**WORK INSTRUCTION:** Up to and including the line with "When Circuit Cellar", restate the records below word for word, beginning with their first line.

Records from a data source:
++++++++
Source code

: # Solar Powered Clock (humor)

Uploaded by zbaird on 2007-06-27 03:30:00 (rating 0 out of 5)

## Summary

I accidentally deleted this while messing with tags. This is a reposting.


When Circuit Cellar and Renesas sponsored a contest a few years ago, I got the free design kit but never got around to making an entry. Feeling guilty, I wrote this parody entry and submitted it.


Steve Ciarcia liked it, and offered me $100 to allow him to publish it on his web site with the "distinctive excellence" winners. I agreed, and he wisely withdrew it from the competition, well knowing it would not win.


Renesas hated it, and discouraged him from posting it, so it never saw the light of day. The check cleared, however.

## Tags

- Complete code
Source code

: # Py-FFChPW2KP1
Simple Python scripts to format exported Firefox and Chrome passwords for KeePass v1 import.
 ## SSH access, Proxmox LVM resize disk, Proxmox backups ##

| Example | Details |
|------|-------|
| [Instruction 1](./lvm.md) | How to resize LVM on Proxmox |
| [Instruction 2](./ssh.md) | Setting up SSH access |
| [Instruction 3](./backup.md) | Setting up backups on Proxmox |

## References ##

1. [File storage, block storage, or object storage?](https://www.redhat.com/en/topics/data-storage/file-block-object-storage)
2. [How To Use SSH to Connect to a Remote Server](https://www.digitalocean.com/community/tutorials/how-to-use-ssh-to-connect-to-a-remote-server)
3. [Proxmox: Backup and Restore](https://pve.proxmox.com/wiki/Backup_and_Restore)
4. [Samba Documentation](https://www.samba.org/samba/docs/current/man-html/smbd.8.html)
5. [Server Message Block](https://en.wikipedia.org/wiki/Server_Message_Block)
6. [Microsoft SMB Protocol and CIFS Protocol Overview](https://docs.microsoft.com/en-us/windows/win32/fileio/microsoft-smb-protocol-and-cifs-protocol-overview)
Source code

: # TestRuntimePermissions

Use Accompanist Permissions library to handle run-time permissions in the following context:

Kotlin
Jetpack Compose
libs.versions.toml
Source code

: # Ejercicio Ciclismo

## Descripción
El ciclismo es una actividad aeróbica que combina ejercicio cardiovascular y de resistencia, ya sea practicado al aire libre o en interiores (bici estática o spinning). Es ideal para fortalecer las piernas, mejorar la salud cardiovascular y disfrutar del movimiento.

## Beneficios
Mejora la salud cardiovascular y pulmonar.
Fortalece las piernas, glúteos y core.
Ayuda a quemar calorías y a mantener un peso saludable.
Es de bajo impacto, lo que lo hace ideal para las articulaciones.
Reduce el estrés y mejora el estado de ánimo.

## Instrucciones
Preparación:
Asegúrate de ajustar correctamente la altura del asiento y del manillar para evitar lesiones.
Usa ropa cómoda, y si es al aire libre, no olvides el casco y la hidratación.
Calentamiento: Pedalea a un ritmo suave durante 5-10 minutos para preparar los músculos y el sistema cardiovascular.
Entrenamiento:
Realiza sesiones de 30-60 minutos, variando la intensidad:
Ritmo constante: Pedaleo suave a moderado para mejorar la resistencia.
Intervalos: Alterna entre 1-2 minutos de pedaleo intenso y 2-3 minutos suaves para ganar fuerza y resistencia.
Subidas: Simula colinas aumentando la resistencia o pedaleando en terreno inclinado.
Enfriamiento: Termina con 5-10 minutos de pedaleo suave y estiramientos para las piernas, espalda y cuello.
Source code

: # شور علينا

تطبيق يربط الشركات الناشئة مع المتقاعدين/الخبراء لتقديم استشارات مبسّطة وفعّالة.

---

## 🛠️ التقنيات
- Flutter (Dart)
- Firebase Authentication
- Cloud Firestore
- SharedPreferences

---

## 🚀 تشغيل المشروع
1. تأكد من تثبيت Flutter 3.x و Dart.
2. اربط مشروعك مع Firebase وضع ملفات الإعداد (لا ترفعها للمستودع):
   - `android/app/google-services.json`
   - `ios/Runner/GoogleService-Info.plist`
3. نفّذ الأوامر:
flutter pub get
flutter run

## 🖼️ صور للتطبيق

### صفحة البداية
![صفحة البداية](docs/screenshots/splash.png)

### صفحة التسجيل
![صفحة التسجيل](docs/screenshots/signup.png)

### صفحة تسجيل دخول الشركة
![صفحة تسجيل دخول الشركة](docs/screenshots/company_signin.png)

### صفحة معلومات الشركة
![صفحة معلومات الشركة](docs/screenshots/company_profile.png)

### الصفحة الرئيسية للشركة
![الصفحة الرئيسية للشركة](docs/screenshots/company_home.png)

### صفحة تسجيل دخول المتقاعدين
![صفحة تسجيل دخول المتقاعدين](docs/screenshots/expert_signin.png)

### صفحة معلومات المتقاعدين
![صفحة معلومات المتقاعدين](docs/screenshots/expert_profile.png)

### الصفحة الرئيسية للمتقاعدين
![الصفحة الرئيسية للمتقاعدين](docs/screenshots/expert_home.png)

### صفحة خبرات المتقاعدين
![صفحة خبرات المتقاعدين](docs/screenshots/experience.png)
++++++++
**EXERCISE ANSWER:**
Source code

: # Solar Powered Clock (humor)

Uploaded by zbaird on 2007-06-27 03:30:00 (rating 0 out of 5)

## Summary

I accidentally deleted this while messing with tags. This is a reposting.


When Circuit Cellar and Renesas sponsored a contest a few years ago, I got the free design kit but never got around to making an entry. Feeling guilty, I wrote this parody entry and submitted it.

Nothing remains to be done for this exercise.